Einführung in das Thema des Leidens für das Evangelium
Nun, wir wissen alle, dass Paulus ein Mann des Leidens war. Im zweiten Timotheusbrief haben wir bereits einige Predigten gehört. Wir wissen, dass Paulus im zweiten Timotheusbrief weiß, dass er im Gefängnis sitzt und bald sterben wird. Uns ist auch allen klar, dass Paulus viel für das Evangelium gelitten hat. Das sind biblische Wahrheiten, die wir irgendwie kennen.
Wenn ich heute mit meinem Titel etwas ausdrücken möchte, also wenn ich sage „Zielgerichtet leiden für das Evangelium“, dann geht es dabei vor allem um den Sinn, den Zweck und die Motivation, die man haben darf, um zielgerichtet zu leiden. Denn bei Paulus sehen wir Folgendes nicht: Wir sehen nicht, dass Paulus seine Leiden einfach akzeptiert, ohne einen Sinn dahinter zu erkennen. Wir sehen auch nicht, dass er am liebsten gar nicht leiden würde, aber wenn Schicksalsschläge in sein Leben kommen, dann drückt er die Augen zu und kommt irgendwie durch, weil er keine andere Wahl hat.
Das sehen wir überhaupt nicht bei Paulus. Und das ist auch nicht das, was Paulus tut. Er ist nicht uneinig mit seinem Leiden. Vielmehr sehen wir heute, dass das Leiden von Paulus einen ganz klaren Sinn und ein klares Ziel hatte. Dieser Sinn half ihm, wie er selbst in unserem Bibeltext schreibt, das Leiden standhaft zu ertragen. Standhaft bedeutet wirklich, stehenzubleiben.

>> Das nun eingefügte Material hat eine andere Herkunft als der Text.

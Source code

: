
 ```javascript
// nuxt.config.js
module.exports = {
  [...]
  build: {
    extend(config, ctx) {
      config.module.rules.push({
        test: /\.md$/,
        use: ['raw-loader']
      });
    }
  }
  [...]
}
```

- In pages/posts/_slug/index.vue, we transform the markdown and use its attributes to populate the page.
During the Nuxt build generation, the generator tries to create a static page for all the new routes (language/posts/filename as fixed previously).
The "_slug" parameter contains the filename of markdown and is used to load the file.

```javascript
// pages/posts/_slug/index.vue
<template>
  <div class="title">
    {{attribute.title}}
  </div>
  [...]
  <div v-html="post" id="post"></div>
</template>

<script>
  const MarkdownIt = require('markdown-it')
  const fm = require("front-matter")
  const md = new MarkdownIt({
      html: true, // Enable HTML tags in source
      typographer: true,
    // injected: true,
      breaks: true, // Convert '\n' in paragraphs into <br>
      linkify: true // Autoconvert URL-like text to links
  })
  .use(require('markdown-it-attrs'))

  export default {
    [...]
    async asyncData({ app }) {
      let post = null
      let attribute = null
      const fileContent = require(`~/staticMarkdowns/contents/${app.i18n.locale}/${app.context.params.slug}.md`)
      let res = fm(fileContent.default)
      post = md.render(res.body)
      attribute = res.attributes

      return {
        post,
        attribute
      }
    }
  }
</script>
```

Die Motivation, die wir heute sehen und die an Weihnachten begann, als Christus Paulus veränderte, darf auch uns heute verändern. Schlagen wir dazu den zweiten Timotheusbrief, Kapitel zwei, auf. Dort lesen wir drei Verse, und zwar die Verse acht bis zehn. Vers acht beginnt mit Weihnachten.
Hier sehen wir, was es bedeutet, zielgerichtet zu leiden, mit Sinn zu leiden.

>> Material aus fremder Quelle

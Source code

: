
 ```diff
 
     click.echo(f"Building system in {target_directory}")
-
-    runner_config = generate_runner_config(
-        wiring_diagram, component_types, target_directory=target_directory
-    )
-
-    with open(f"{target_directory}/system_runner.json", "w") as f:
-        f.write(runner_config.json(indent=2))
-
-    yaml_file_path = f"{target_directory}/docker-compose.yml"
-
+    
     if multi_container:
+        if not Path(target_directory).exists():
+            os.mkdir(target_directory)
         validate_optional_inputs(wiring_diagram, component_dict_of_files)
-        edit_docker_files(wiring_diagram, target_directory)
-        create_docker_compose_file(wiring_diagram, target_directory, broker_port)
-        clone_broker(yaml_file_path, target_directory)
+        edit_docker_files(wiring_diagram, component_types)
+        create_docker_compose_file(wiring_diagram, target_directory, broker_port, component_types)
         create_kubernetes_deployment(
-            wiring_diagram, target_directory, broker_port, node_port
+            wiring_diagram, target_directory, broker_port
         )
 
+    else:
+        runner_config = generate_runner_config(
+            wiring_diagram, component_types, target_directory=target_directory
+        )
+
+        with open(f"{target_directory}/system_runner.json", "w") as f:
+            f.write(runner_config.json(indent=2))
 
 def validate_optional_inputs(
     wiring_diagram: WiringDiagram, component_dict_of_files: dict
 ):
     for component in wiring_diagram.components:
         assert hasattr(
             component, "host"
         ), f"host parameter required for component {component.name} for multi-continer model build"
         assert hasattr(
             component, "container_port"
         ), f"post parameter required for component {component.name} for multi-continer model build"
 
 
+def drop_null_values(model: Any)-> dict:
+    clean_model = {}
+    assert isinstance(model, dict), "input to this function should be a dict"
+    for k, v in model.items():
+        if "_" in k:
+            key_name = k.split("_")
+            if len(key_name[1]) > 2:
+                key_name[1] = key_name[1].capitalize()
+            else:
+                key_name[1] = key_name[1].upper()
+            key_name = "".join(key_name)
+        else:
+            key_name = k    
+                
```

Die Kraftquelle des Leidens: Jesus Christus im Gedächtnis behalten
Halte, lieber Timotheus, in deinem Gedächtnis Jesus Christus aus dem Samen Davids – also den Mensch gewordenen Jesus Christus, der nach seinem Tod von den Toten auferstanden ist, gemäß meinem Evangelium. In dessen Dienst erdulde ich Leiden. Obwohl ich als Übeltäter in Ketten gelegt werde, ist das Wort Gottes nicht gekettet.
Darum kommt jetzt der Sinn seines Leidens: Ich ertrage alles standhaft um der Auserwählten willen, damit auch sie die Errettung erlangen, die in Christus Jesus ist, mit ewiger Herrlichkeit.

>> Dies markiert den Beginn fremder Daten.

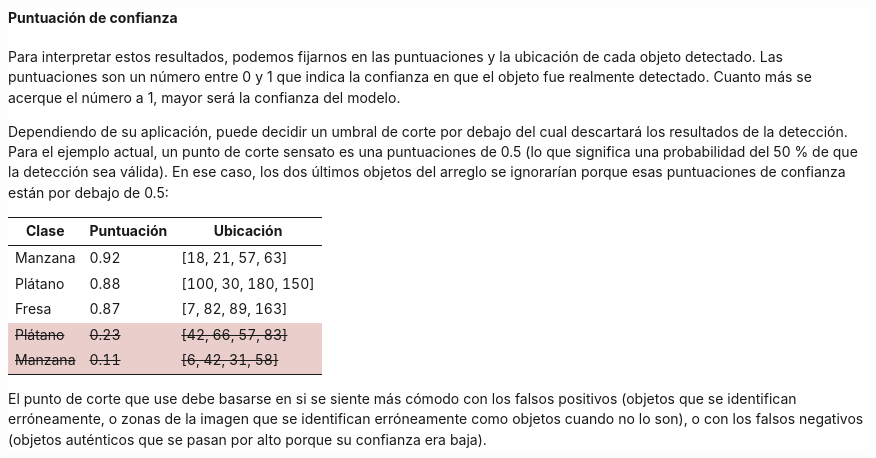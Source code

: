 #### Puntuación de confianza

Para interpretar estos resultados, podemos fijarnos en las puntuaciones y la ubicación de cada objeto detectado. Las puntuaciones son un número entre 0 y 1 que indica la confianza en que el objeto fue realmente detectado. Cuanto más se acerque el número a 1, mayor será la confianza del modelo.

Dependiendo de su aplicación, puede decidir un umbral de corte por debajo del cual descartará los resultados de la detección. Para el ejemplo actual, un punto de corte sensato es una puntuaciones de 0.5 (lo que significa una probabilidad del 50 % de que la detección sea válida). En ese caso, los dos últimos objetos del arreglo se ignorarían porque esas puntuaciones de confianza están por debajo de 0.5:

<table style="width: 60%;">
  <thead>
    <tr>
      <th>Clase</th>
      <th>Puntuación</th>
      <th>Ubicación</th>
    </tr>
  </thead>
  <tbody>
    <tr>
      <td>Manzana</td>
      <td>0.92</td>
      <td>[18, 21, 57, 63]</td>
    </tr>
    <tr>
      <td>Plátano</td>
      <td>0.88</td>
      <td>[100, 30, 180, 150]</td>
    </tr>
    <tr>
      <td>Fresa</td>
      <td>0.87</td>
      <td>[7, 82, 89, 163]</td>
    </tr>
    <tr>
      <td style="background-color: #e9cecc; text-decoration-line: line-through;">Plátano</td>
      <td style="background-color: #e9cecc; text-decoration-line: line-through;">0.23</td>
      <td style="background-color: #e9cecc; text-decoration-line: line-through;">[42, 66, 57, 83]</td>
    </tr>
    <tr>
      <td style="background-color: #e9cecc; text-decoration-line: line-through;">Manzana</td>
      <td style="background-color: #e9cecc; text-decoration-line: line-through;">0.11</td>
      <td style="background-color: #e9cecc; text-decoration-line: line-through;">[6, 42, 31, 58]</td>
    </tr>
  </tbody>
</table>

El punto de corte que use debe basarse en si se siente más cómodo con los falsos positivos (objetos que se identifican erróneamente, o zonas de la imagen que se identifican erróneamente como objetos cuando no lo son), o con los falsos negativos (objetos auténticos que se pasan por alto porque su confianza era baja).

Ich denke, wir haben alle ungefähr den Kontext des zweiten Timotheusbriefes im Kopf. Paulus steht kurz vor seiner Hinrichtung. Timotheus steht unter großem Druck. Er neigt durch seine Schüchternheit und seine Abneigung gegen Leiden dazu, sich zurückzuziehen. Er ist nicht bereit zu leiden und möchte lieber ein entspanntes Leben führen, vielleicht zurückgezogen.
Der Druck steigt zunehmend. Schauen wir in Kapitel 1, Vers 15: Der Druck wird so groß, dass sich bereits mehrere Gemeinden von Paulus abgewandt haben. Dort heißt es: „Alle, die in der Provinz in Asien sind, sind umgekippt wie Dominosteine.“ Dieser Druck auf die Gemeinden wurde so stark, dass viele ihm nicht standhalten konnten.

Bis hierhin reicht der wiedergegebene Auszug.